Please give the count of lines below with the string "lake" in them, and no other words.

** Extracted data follows **

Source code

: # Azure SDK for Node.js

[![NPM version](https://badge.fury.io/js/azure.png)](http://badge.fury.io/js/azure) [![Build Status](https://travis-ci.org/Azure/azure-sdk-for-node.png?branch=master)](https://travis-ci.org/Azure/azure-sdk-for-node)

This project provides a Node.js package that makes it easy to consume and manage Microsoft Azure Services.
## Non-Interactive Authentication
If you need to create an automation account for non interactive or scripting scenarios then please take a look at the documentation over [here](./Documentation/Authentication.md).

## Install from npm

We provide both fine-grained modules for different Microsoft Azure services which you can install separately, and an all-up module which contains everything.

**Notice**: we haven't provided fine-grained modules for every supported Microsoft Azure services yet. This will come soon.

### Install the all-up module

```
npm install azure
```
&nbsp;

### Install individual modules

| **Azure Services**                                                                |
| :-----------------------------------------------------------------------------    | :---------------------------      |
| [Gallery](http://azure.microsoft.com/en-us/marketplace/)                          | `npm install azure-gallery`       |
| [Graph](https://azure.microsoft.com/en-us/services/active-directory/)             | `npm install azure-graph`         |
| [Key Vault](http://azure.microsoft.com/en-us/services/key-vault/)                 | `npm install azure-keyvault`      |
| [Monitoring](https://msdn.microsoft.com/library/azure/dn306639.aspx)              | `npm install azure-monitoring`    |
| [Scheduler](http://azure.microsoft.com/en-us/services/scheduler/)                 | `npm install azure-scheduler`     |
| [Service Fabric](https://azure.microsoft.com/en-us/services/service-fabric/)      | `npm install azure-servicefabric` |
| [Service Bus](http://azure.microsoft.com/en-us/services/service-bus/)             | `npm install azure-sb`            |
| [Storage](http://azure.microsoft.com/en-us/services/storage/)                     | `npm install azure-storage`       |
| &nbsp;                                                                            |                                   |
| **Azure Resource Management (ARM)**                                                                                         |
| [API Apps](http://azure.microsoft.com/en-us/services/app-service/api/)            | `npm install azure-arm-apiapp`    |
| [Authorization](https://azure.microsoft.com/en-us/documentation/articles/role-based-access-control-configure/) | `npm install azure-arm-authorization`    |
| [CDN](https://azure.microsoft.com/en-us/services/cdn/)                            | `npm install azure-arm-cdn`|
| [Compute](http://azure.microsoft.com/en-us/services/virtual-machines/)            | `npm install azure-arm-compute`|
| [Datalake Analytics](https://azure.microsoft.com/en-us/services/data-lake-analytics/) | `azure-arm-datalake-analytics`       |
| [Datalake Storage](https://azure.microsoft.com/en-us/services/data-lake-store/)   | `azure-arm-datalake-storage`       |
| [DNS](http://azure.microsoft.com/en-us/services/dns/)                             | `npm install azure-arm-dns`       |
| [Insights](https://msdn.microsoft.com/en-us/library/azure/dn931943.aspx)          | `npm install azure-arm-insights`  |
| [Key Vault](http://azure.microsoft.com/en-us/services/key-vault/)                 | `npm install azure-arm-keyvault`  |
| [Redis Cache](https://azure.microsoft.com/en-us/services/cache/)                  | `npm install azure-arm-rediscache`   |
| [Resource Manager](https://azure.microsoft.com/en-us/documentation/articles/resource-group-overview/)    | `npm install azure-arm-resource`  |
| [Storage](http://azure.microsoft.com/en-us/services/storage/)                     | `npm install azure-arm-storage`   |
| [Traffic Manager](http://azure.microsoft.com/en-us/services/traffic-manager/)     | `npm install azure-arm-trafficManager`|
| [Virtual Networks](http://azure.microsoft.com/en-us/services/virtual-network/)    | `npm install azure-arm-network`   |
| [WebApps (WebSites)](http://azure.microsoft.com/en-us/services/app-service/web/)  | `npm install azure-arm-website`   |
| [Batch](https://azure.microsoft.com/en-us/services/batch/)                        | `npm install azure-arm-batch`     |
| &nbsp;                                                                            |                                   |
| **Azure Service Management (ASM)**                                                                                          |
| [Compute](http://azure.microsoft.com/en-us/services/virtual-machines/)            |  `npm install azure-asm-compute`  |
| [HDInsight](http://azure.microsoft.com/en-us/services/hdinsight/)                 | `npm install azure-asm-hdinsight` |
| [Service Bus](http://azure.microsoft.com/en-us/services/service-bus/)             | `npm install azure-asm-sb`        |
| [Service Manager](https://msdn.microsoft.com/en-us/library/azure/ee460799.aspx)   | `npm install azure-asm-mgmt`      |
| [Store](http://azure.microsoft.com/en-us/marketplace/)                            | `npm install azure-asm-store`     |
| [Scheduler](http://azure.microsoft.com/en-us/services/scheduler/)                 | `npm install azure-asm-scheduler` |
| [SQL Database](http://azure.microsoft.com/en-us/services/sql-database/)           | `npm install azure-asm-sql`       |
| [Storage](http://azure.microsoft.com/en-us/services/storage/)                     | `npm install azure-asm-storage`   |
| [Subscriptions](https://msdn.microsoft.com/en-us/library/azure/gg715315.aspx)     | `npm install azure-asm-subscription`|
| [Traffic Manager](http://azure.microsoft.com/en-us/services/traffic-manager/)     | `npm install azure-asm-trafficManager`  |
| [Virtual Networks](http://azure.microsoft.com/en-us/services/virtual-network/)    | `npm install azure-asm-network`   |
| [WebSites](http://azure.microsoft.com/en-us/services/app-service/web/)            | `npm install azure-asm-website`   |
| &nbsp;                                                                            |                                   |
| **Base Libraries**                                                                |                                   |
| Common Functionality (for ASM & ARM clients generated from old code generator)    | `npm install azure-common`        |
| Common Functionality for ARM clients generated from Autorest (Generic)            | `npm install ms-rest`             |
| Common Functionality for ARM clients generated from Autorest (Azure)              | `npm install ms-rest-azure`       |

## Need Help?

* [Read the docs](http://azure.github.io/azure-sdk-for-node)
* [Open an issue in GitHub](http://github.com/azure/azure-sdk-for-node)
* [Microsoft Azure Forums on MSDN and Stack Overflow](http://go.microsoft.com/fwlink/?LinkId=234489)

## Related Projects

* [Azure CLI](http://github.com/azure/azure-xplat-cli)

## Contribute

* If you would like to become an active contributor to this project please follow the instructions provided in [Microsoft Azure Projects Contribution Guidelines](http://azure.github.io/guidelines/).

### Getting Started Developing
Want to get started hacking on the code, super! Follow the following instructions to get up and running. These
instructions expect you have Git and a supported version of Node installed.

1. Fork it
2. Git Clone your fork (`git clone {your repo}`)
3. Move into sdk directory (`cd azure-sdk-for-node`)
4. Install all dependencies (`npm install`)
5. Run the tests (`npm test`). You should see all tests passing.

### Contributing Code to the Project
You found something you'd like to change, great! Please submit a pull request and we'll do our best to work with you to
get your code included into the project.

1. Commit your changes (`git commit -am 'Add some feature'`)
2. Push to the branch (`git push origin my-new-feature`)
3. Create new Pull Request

** End of Extracted data **

* Output below: 2